Again assuming the dataframe is named df, run str(df[1, ]) to confirm that target is a factor and not a column of strings. If it is a factor, run levels(df$target) to see the order in which the levels are specified. Either you did not enter it as a factor or you did not specify an order of levels.
Please consider to use StatSteph´s provided code. This is better coding practice, because it firstly uses the dplyr- independent pipe (|> instead of %>%) and furthermore it seperates the commands arrange and mutate, which is good if you collaborate with others or want to change something in your code.
I cant confirm that it is necessary to turn the ID column into numeric. If it is not numeric in the first place, but you need it to be numeric (id´s mostly also have to be factorial as they are not continuous but discrete) your code is generally correct. However I would always recommend to not mix your commands. In your code you again transform a variable inside the arrange command.
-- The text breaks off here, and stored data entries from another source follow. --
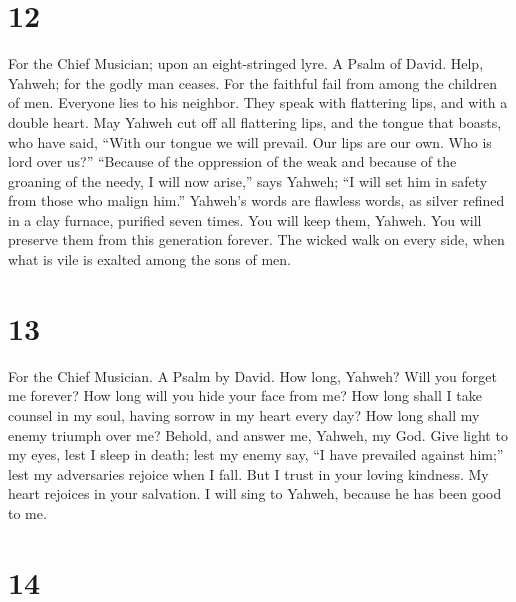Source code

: \hypertarget{section-11}{%
\section{12}\label{section-11}}

For the Chief Musician; upon an eight-stringed lyre. A Psalm of David.
 Help, Yahweh; for the godly man ceases. For the faithful
fail from among the children of men.  Everyone lies to his
neighbor. They speak with flattering lips, and with a double heart.
 May Yahweh cut off all flattering lips, and the tongue
that boasts,  who have said, ``With our tongue we will
prevail. Our lips are our own. Who is lord over us?'' 
``Because of the oppression of the weak and because of the groaning of
the needy, I will now arise,'' says Yahweh; ``I will set him in safety
from those who malign him.''  Yahweh's words are flawless
words, as silver refined in a clay furnace, purified seven times.
 You will keep them, Yahweh. You will preserve them from
this generation forever.  The wicked walk on every side,
when what is vile is exalted among the sons of men.

\hypertarget{section-12}{%
\section{13}\label{section-12}}

For the Chief Musician. A Psalm by David.  How long,
Yahweh? Will you forget me forever? How long will you hide your face
from me?  How long shall I take counsel in my soul, having
sorrow in my heart every day? How long shall my enemy triumph over me?
 Behold, and answer me, Yahweh, my God. Give light to my
eyes, lest I sleep in death;  lest my enemy say, ``I have
prevailed against him;'' lest my adversaries rejoice when I fall.
 But I trust in your loving kindness. My heart rejoices in
your salvation.  I will sing to Yahweh, because he has
been good to me.

\hypertarget{section-13}{%
\section{14}\label{section-13}}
Better do so before in the mutate command as well, it would look like this then:
df |>
mutate(target=factor(target, levels = c("POU5F1", "NANOG", "SOX2" , "DNMT3B")),
SG_ID = as.numeric(SG_ID)) |>
arrange(SG_ID, sample, target) # include sample before target and after id so it gets arranged by id, sample and within the sample groups by target
Please run this and let me know if it is not in your prefered structure now.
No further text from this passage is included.